Baltimore (10-3) is likely to get Musa Smith, Lewis’ primary backup and the team’s second-leading rusher, back for a Dec. 24 game against the Pittsburgh Steelers. He’s forecast to miss his second consecutive game with a neck injury Sunday against the Cleveland Browns.
“We could get Musa back by next week and that would be great,” Billick said.
Although Lewis has run hard and been more productive since Billick fired offensive coordinator Jim Fassel and installed himself as the play-caller, the running game remains 27th in the league and averages only 98.5 yards per contest.
“I think we’re starting to get things cranked up,” Lewis said after rushing for 81 yards and a touchdown on 24 carries Sunday in a 20-10 win over the Kansas City Chiefs at Arrowhead Stadium.
“We’re running downhill, and the defense is feeling what we’re all about in the fourth quarter.”
PRAISE FOR ROSS: Even though rookie running back Cory Ross fumbled a punt before pouncing on the loose football at the Ravens’ 12 in his NFL debut and finished with three punt returns for minus-2 yards while averaging 25.5 yards per kickoff return, he got a vote of confidence from the coaching staff.
“I think he did very well,” Billick said of the replacement for B.J. Sams following his season-ending fractured ankle. “It was very windy. For a first-time punt returner, that’s kind of a daunting task. For the first time out, he did very, very well.”

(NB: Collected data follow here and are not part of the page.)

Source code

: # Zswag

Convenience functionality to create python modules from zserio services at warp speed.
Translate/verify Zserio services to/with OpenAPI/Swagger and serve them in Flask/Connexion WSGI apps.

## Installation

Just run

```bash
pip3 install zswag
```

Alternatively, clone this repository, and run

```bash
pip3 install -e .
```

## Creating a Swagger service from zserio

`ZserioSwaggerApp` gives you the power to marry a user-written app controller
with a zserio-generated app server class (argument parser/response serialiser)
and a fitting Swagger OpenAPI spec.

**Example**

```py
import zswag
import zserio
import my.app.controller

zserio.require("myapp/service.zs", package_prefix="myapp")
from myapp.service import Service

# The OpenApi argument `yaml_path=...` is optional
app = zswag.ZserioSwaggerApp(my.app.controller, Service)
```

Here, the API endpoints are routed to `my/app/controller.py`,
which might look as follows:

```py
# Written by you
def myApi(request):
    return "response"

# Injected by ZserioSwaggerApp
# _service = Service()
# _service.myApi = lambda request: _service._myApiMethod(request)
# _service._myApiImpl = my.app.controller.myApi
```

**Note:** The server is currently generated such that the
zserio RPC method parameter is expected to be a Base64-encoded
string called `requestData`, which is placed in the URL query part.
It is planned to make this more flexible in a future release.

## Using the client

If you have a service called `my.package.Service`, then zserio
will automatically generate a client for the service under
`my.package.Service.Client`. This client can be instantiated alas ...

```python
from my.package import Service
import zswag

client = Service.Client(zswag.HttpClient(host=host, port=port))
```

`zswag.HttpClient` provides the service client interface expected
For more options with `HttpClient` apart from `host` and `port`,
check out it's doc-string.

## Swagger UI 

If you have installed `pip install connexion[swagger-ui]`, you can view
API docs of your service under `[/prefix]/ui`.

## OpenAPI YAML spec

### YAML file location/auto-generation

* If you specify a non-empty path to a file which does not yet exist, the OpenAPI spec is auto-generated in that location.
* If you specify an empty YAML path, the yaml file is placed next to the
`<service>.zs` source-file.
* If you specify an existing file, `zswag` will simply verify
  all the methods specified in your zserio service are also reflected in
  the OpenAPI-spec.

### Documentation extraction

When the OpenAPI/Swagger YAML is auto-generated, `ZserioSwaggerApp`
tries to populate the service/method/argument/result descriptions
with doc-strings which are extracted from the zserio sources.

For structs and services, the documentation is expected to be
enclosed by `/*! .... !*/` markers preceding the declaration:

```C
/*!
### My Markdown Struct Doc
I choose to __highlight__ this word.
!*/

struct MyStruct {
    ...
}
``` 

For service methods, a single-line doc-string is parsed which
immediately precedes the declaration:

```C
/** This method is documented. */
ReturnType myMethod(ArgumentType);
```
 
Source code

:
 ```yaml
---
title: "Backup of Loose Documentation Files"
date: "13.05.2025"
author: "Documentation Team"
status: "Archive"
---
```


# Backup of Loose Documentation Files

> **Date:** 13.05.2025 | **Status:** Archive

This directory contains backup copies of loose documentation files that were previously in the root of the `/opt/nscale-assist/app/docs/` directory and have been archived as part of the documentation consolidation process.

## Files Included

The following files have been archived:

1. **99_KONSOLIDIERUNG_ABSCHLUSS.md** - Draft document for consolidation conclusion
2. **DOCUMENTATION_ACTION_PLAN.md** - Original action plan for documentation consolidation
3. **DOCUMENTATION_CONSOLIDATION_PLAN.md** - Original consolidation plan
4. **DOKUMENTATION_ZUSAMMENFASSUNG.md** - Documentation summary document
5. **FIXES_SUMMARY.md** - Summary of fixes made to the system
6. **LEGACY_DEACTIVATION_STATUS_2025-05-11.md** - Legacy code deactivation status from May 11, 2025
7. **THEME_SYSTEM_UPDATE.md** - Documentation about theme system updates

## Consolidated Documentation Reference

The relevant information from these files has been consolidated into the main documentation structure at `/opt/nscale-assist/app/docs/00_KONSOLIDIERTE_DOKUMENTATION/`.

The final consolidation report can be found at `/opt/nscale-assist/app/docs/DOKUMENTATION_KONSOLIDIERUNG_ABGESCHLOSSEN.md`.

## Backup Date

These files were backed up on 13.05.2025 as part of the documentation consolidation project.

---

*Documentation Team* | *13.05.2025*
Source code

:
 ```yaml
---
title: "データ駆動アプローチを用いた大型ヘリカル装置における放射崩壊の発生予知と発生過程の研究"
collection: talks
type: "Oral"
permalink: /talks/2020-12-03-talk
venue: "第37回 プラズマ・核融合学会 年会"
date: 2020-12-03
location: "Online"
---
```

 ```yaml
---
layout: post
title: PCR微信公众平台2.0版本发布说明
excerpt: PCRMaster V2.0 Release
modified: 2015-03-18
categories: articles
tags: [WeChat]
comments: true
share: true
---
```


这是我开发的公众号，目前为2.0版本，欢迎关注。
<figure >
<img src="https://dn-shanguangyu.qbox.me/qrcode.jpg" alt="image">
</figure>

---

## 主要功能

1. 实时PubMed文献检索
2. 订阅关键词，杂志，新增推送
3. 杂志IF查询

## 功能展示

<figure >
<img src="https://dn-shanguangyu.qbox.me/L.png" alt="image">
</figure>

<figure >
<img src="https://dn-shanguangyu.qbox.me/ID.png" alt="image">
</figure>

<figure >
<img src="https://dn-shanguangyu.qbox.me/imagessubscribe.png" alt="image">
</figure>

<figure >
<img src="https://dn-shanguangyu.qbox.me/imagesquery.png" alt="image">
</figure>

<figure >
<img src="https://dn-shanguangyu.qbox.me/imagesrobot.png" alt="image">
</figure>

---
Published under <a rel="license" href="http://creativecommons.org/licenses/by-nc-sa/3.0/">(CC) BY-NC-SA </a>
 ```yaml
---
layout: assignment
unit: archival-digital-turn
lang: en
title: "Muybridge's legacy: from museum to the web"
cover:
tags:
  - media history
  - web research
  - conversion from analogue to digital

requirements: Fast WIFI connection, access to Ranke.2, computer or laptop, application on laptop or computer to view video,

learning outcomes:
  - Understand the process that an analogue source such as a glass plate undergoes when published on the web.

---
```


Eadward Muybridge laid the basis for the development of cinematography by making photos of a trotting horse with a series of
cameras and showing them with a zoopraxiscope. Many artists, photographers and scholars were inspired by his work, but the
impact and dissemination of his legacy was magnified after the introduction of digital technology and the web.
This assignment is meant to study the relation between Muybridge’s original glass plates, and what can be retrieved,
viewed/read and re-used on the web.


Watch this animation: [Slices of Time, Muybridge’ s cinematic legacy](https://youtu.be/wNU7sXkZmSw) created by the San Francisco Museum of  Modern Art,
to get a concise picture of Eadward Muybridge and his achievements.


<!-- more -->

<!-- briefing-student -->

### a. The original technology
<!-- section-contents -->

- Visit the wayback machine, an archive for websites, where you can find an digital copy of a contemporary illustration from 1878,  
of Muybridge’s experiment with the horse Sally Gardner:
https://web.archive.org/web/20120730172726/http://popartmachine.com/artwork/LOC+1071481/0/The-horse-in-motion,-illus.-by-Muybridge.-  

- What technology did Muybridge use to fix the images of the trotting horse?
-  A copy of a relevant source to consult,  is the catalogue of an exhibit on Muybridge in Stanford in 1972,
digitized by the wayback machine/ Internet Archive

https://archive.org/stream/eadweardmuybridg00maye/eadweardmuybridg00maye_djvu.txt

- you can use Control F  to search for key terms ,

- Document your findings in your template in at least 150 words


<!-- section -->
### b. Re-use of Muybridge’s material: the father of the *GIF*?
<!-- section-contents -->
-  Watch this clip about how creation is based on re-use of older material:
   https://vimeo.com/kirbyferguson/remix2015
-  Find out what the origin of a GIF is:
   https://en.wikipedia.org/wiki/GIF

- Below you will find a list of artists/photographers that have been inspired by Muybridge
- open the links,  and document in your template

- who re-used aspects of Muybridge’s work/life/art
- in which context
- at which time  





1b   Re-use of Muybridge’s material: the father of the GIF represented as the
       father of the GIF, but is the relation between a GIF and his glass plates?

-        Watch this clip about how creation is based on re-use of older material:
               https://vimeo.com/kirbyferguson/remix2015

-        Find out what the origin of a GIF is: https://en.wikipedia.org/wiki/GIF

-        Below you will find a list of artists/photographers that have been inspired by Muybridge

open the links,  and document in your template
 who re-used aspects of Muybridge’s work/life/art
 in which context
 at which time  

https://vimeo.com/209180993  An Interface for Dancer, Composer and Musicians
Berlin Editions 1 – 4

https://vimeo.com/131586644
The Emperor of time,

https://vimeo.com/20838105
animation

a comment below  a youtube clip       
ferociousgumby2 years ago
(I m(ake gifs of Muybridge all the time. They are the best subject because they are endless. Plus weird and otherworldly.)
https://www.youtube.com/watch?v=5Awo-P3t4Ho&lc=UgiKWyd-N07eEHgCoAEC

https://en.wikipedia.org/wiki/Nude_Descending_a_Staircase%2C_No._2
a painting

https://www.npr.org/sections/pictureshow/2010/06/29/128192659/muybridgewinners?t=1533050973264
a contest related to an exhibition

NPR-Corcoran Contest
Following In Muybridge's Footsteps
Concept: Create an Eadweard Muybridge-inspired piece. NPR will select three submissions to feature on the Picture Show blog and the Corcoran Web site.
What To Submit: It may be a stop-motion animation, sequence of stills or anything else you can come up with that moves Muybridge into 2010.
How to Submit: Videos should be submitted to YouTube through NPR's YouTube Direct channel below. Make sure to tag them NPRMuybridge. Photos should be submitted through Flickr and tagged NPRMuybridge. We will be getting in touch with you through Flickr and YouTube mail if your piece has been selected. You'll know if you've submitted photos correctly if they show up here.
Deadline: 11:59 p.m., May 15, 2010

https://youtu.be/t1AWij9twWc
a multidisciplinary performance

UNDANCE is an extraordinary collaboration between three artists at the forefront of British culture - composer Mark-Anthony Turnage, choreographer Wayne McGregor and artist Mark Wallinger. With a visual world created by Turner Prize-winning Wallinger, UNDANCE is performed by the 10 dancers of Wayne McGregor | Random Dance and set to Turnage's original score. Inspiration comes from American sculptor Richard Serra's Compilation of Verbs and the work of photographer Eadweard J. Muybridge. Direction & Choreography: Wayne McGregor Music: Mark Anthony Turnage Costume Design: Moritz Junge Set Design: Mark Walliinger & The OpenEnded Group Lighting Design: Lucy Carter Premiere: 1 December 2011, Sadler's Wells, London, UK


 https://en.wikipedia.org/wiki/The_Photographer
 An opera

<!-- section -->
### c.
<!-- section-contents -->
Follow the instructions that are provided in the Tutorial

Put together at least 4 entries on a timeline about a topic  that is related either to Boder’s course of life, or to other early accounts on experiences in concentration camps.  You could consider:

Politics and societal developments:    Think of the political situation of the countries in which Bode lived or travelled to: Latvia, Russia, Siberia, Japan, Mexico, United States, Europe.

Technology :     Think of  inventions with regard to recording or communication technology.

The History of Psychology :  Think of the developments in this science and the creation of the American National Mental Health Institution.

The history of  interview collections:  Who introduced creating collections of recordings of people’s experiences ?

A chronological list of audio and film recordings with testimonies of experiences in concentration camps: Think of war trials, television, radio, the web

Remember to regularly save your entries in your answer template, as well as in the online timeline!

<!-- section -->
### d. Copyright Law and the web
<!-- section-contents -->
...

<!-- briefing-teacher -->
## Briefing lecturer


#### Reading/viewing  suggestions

Ross gets high marks for bravery, but his judgment appeared to be in question when he didn’t signal for a fair catch and was twice hammered as soon as he caught the ball.
“I definitely took some chances,” Ross said. “I just wanted to feel and catch the ball.”
TRAINING ROOM: The Ravens reported no significant injuries as ailments suffered by receiver Derrick Mason (thigh) and offensive tackle Adam Terry (back) aren’t deemed to be serious.
Billick doesn’t think it’s a coincidence that he had two players suffer season-ending injuries during a Thursday night loss to the Cincinnati Bengals four days after a game, and that there were no major injuries when the team had 10 days prior to the Kansas City game.
“Absolutely, absolutely, I won’t blame it on that, it may not be quantified, but absolutely, I will say it before and I will say it again, this league needs to take a serious look at putting teams on a short week on a consistent basis in the months of November and December,” Billick said. “That’s a safety issue.”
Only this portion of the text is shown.